== Dataset extract

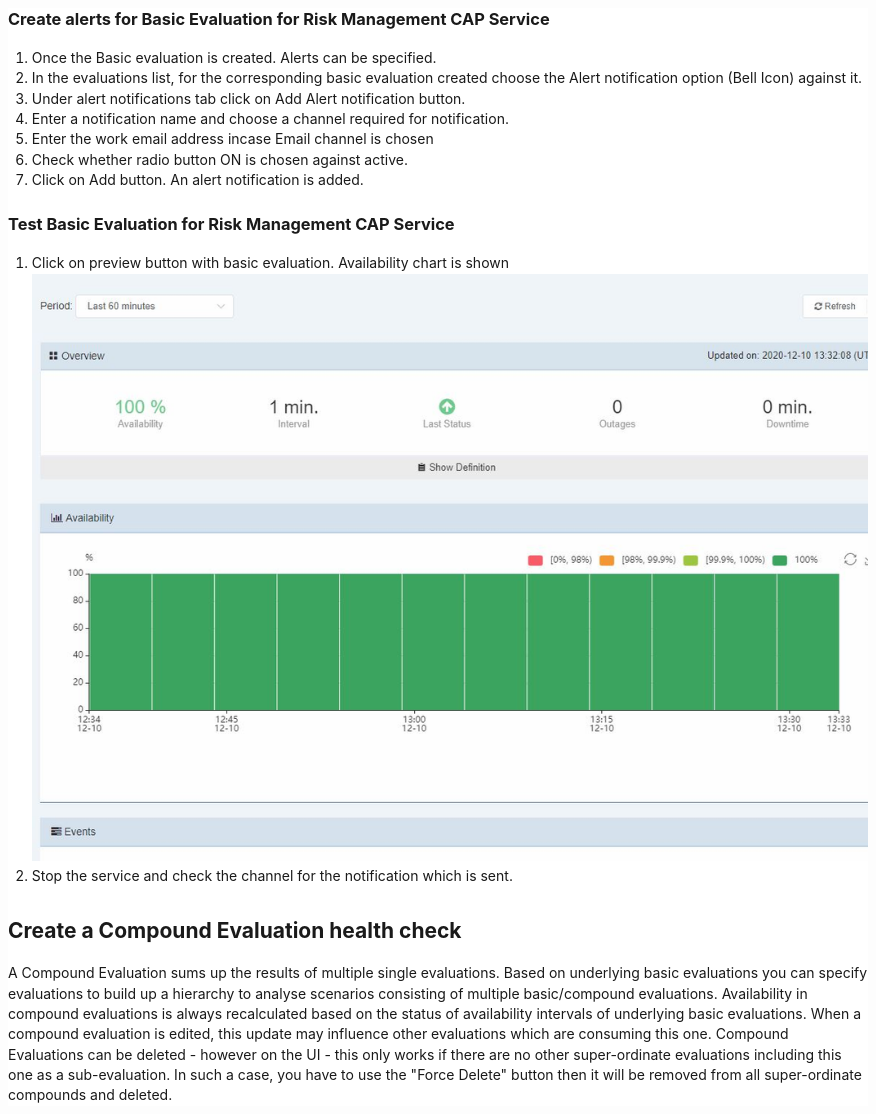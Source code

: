 ### Create alerts for Basic Evaluation for Risk Management CAP Service

1. Once the Basic evaluation is created. Alerts can be specified.
2. In the evaluations list, for the corresponding basic evaluation created choose the Alert notification option (Bell Icon) against it.
3. Under alert notifications tab click on Add Alert notification button.
4. Enter a notification name and choose a channel required for notification.
5. Enter the work email address incase Email channel is chosen
6. Check whether radio button ON is chosen against active.
7. Click on Add button. An alert notification is added.

### Test Basic Evaluation for Risk Management CAP Service
1. Click on preview button with basic evaluation. Availability chart is shown
   ![availabilityService: basicdashboard](markdown/images/availabiltyservicebasic.JPG)
2. Stop the service and check the channel for the notification which is sent.

## Create a Compound Evaluation health check

A Compound Evaluation sums up the results of multiple single evaluations. Based on underlying basic evaluations you can specify evaluations to build up a hierarchy to analyse scenarios consisting of multiple basic/compound evaluations. Availability in compound evaluations is always recalculated based on the status of availability intervals of underlying basic evaluations. When a compound evaluation is edited, this update may influence other evaluations which are consuming this one. Compound Evaluations can be deleted - however on the UI - this only works if there are no other super-ordinate evaluations including this one as a sub-evaluation. In such a case, you have to use the "Force Delete" button then it will be removed from all super-ordinate compounds and deleted.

====

**What to do:** Once you have counted the lines of the data that contain the word "Risk", please reply with that number alone.

**Result of this exercise:** 2